Cognitive Hacking and Digital Government: Digital Identity

Article English OPEN
Paul Thompson (2004)
  • Publisher: International Institute of Informatics and Cybernetics
  • Journal: Journal of Systemics (issn: 1690-4524, eissn: 1690-4524)
  • Subject: website spoofing | insider misuse | computer security | computer security countermeasures | Information technology | P87-96 | T58.5-58.64 | Communication. Mass media | cognitive hacking
    acm: ComputingMilieux_LEGALASPECTSOFCOMPUTING

Recently the National Center for Digital Government held a workshop on "The Virtual Citizen: Identity, Autonomy, and Accountability: A Civic Scenario Exploration of the Role of Identity in On-Line. Discussions at the workshop focused on five scenarios for future authentication policies with respect to digital identity. The underlying technologies considered for authentication were: biometrics: cryptography, with a focus on digital signatures; secure processing/computation; and reputation systems. Most discussion at the workshop focused on issues related to authentication of users of digital government, but, as implied by the inclusion of a scenario related to ubiquitous identity theft, there was also discussion of problems related to misinformation, including cognitive hacking.
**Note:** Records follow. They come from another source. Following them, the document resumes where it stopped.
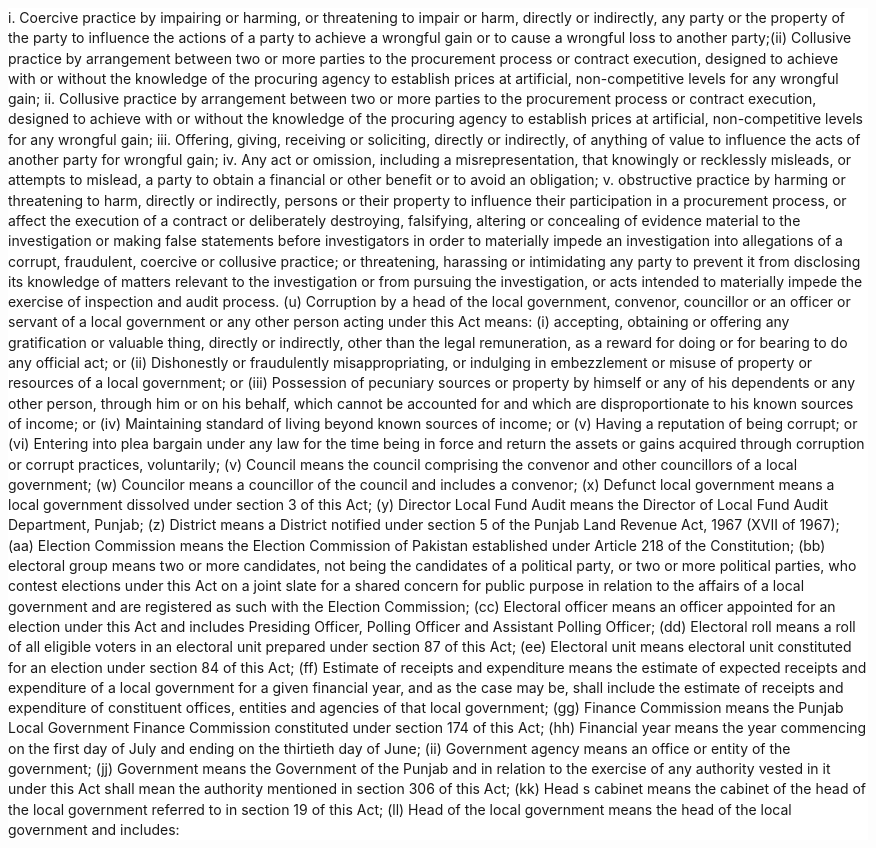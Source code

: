 i. Coercive practice by impairing or harming, or threatening to impair or harm, directly or indirectly, any party or the property of the party to influence the actions of a party to achieve a wrongful gain or to cause a wrongful loss to another party;(ii) Collusive practice by arrangement between two or more parties to the procurement process or contract execution, designed to achieve with or without the knowledge of the procuring agency to establish prices at artificial, non-competitive levels for any wrongful gain;
ii. Collusive practice by arrangement between two or more parties to the procurement process or contract execution, designed to achieve with or without the knowledge of the procuring agency to establish prices at artificial, non-competitive levels for any wrongful gain;
iii. Offering, giving, receiving or soliciting, directly or indirectly, of anything of value to influence the acts of another party for wrongful gain;
iv. Any act or omission, including a misrepresentation, that knowingly or recklessly misleads, or attempts to mislead, a party to obtain a financial or other benefit or to avoid an obligation;
v. obstructive practice by harming or threatening to harm, directly or indirectly, persons or their property to influence their participation in a procurement process, or affect the execution of a contract or deliberately destroying, falsifying, altering or concealing of evidence material to the investigation or making false statements before investigators in order to materially impede an investigation into allegations of a corrupt, fraudulent, coercive or collusive practice; or threatening, harassing or intimidating any party to prevent it from disclosing its knowledge of matters relevant to the investigation or from pursuing the investigation, or acts intended to materially impede the exercise of inspection and audit process.
(u) Corruption by a head of the local government, convenor, councillor or an officer or servant of a local government or any other person acting under this Act means:
(i) accepting, obtaining or offering any gratification or valuable thing, directly or indirectly, other than the legal remuneration, as a reward for doing or for bearing to do any official act; or
(ii) Dishonestly or fraudulently misappropriating, or indulging in embezzlement or misuse of property or resources of a local government; or
(iii) Possession of pecuniary sources or property by himself or any of his dependents or any other person, through him or on his behalf, which cannot be accounted for and which are disproportionate to his known sources of income; or
(iv) Maintaining standard of living beyond known sources of income; or
(v) Having a reputation of being corrupt; or
(vi) Entering into plea bargain under any law for the time being in force and return the assets or gains acquired through corruption or corrupt practices, voluntarily;
(v) Council means the council comprising the convenor and other councillors of a local government;
(w) Councilor means a councillor of the council and includes a convenor;
(x) Defunct local government means a local government dissolved under section 3 of this Act;
(y) Director Local Fund Audit means the Director of Local Fund Audit Department, Punjab;
(z) District means a District notified under section 5 of the Punjab Land Revenue Act, 1967 (XVII of 1967);
(aa) Election Commission means the Election Commission of Pakistan established under Article 218 of the Constitution;
(bb) electoral group means two or more candidates, not being the candidates of a political party, or two or more political parties, who contest elections under this Act on a joint slate for a shared concern for public purpose in relation to the affairs of a local government and are registered as such with the Election Commission;
(cc) Electoral officer means an officer appointed for an election under this Act and includes Presiding Officer, Polling Officer and Assistant Polling Officer;
(dd) Electoral roll means a roll of all eligible voters in an electoral unit prepared under section 87 of this Act;
(ee) Electoral unit means electoral unit constituted for an election under section 84 of this Act;
(ff) Estimate of receipts and expenditure means the estimate of expected receipts and expenditure of a local government for a given financial year, and as the case may be, shall include the estimate of receipts and expenditure of constituent offices, entities and agencies of that local government;
(gg) Finance Commission means the Punjab Local Government Finance Commission constituted under section 174 of this Act;
(hh) Financial year means the year commencing on the first day of July and ending on the thirtieth day of June;
(ii) Government agency means an office or entity of the government;
(jj) Government means the Government of the Punjab and in relation to the exercise of any authority vested in it under this Act shall mean the authority mentioned in section 306 of this Act;
(kk) Head s cabinet means the cabinet of the head of the local government referred to in section 19 of this Act;
(ll) Head of the local government means the head of the local government and includes:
Cognitive hacking refers to a computer or information system attack that relies on changing human users' perceptions and corresponding behaviors in order to succeed. This paper describes cognitive hacking, suggests countermeasures, and discusses the implications of cognitive hacking for identity in digital government. In particular, spoofing of government websites and insider misuse are considered.